"I'd rather have a history, even one of ridicule and vilification, than not have one at all."

Jul 15, 2008 16:47

-Christ West, "Queer Fears and Critical Orthodoxies: The Strange Case of Robert A. Heinlein's The Puppet Masters," Foundation 86 (Autumn 2002), 17-27.

This isn't actually just the title/epigraph of my post, but the whole focus of it. While I was away at a wedding this weekend, I read through a few essays I had printed out, mostly on stories of body snatching, and though Chris West's may not be the best, it might be my favorite simply because of the conversational and personal tone that he maintains, a personal tone that reminds us that people read books for personal reasons.

Chris West, science fiction lover and homosexual, is interested in the queer traces that survive the disappearance of queer figures.

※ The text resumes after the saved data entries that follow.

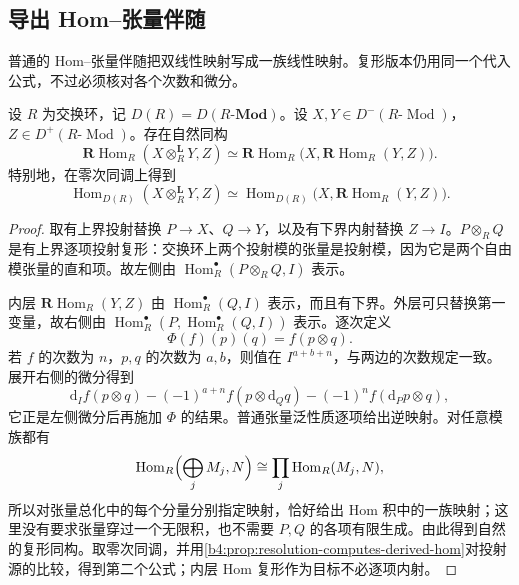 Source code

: \subsection{导出 Hom–张量伴随}
\label{b4:subsec:1803:02}

普通的 Hom--张量伴随把双线性映射写成一族线性映射。复形版本仍用同一个代入公式，不过必须核对各个次数和微分。

\begin{theorem}\label{b4:thm:derived-hom-tensor-adjunction}
	设 \(R\) 为交换环，记 \(D(R)=D(R\text{-}\mathbf{Mod})\)。设 \(X,Y\in D^-(R\text{-}\operatorname{Mod})\)，\(Z\in D^+(R\text{-}\operatorname{Mod})\)。存在自然同构
	\[
		\mathbf R\operatorname{Hom}_R(X\otimes_R^{\mathbf L}Y,Z) \simeq \mathbf R\operatorname{Hom}_R \bigl(X,\mathbf R\operatorname{Hom}_R(Y,Z)\bigr).
	\]
	特别地，在零次同调上得到
	\[
		\operatorname{Hom}_{D(R)}(X\otimes_R^{\mathbf L}Y,Z) \simeq \operatorname{Hom}_{D(R)} \bigl(X,\mathbf R\operatorname{Hom}_R(Y,Z)\bigr).
	\]
\end{theorem}
\begin{proof}
	取有上界投射替换 \(P\to X\)、\(Q\to Y\)，以及有下界内射替换 \(Z\to I\)。\(P\otimes_RQ\) 是有上界逐项投射复形：交换环上两个投射模的张量是投射模，因为它是两个自由模张量的直和项。故左侧由 \(\operatorname{Hom}^\bullet_R(P\otimes_RQ,I)\) 表示。

	内层 \(\mathbf R\operatorname{Hom}_R(Y,Z)\) 由 \(\operatorname{Hom}^\bullet_R(Q,I)\) 表示，而且有下界。外层可只替换第一变量，故右侧由 \(\operatorname{Hom}^\bullet_R(P,\operatorname{Hom}^\bullet_R(Q,I))\) 表示。逐次定义
	\[
		\Phi(f)(p)(q)=f(p\otimes q).
	\]
	若 \(f\) 的次数为 \(n\)，\(p,q\) 的次数为 \(a,b\)，则值在 \(I^{a+b+n}\)，与两边的次数规定一致。展开右侧的微分得到
	\[
		\mathrm{d}_I f(p\otimes q) -(-1)^{a+n}f(p\otimes \mathrm{d}_Qq) -(-1)^n f(\mathrm{d}_Pp\otimes q),
	\]
	它正是左侧微分后再施加 \(\Phi\) 的结果。普通张量泛性质逐项给出逆映射。对任意模族都有
	\[
		\operatorname{Hom}_R\Bigl(\bigoplus_j M_j,N\Bigr) \cong\prod_j\operatorname{Hom}_R(M_j,N),
	\]
	所以对张量总化中的每个分量分别指定映射，恰好给出 Hom 积中的一族映射；这里没有要求张量穿过一个无限积，也不需要 \(P,Q\) 的各项有限生成。由此得到自然的复形同构。取零次同调，并用\cref{b4:prop:resolution-computes-derived-hom}对投射源的比较，得到第二个公式；内层 Hom 复形作为目标不必逐项内射。
\end{proof}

When one critic praises Heinlein for avoiding the homophobic lure of making the effeminate incompetents into queers, West comes out with that line: "Still, in resisting this logic the gay man vanishes, and to my mind this is too high a price to pay. [...] I'd rather have a history, even one of ridicule and vilification, than not have one at all" (21-2).

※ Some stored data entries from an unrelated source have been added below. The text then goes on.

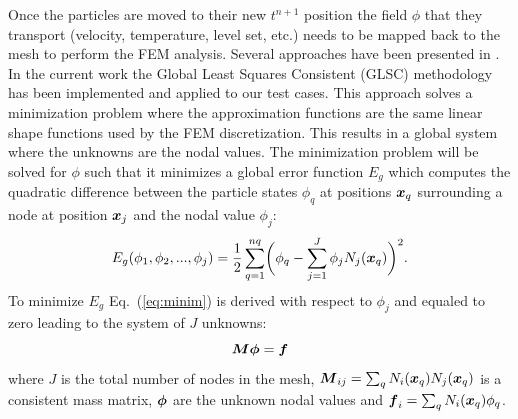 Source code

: Once the particles are moved to their new $t^{n+1}$ position the field $\phi$ that they transport (velocity, temperature, level set, etc.) needs to be mapped back to the mesh to perform the FEM analysis. Several approaches have been presented in \cite{gimenez:tesis}. In the current work the Global Least Squares Consistent (GLSC) methodology has been implemented and applied to our test cases. This approach solves a minimization problem where the approximation functions are the same linear shape functions used by the FEM discretization. This results in a global system where the unknowns are the nodal values. The minimization problem will be solved for $\phi$ such that it minimizes a global error function $E_g$ which computes the quadratic difference between the particle states $\phi_q$ at positions $\boldsymbol{x}_q$ surrounding a node at position $\boldsymbol{x}_j$ and the nodal value $\phi_j$:
%
\begin{equation}\label{eq:minim}
  E_g(\phi_1,\phi_2,...,\phi_j)=\frac{1}{2}\sum_{q=1}^{nq} \biggl(\phi_q-\sum_{j=1}^J\phi_jN_j(\boldsymbol{x}_q)\biggr)^2.
\end{equation}
%
To minimize $E_g$ Eq.~(\ref{eq:minim}) is derived with respect to $\phi_j$ and equaled to zero leading to the system of $J$ unknowns:
%
\begin{equation}\label{eq:mapptom}
  \boldsymbol{M}\boldsymbol{\phi}=\boldsymbol{f}
\end{equation}
%
where $J$ is the total number of nodes in the mesh, $\boldsymbol{M}_{ij}=\sum_qN_i(\boldsymbol{x}_q)N_j(\boldsymbol{x}_q)$ is a consistent mass matrix, $\boldsymbol{\phi}$ are the unknown nodal values and $\boldsymbol{f}_i=\sum_qN_i(\boldsymbol{x}_q)\phi_q$.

This reminds me of an idea that someone said in a talk on villains once: making villains out of some (ethnic/racial/religious/etc.) group is actually to pay a certain amount of respect to that group, since the villain has to have some qualities that render him/her a legitimate danger to the hero. (Sure, the Jew is a greedy miser, but he's also a cunning master of manipulation, if not a hypnotist; sure, the African is a sexually out-of-control savage, but he's also exceptionally strong and vital; etc.)

West's plea for a history (even one of ridicule and vilification) also resonates with an essay on minority figures in 1950s post-apocalyptic novels, where the critic argues that the minorities exist outside of the history of the bomb, and so are denied a stake/say in the history of which they are a part.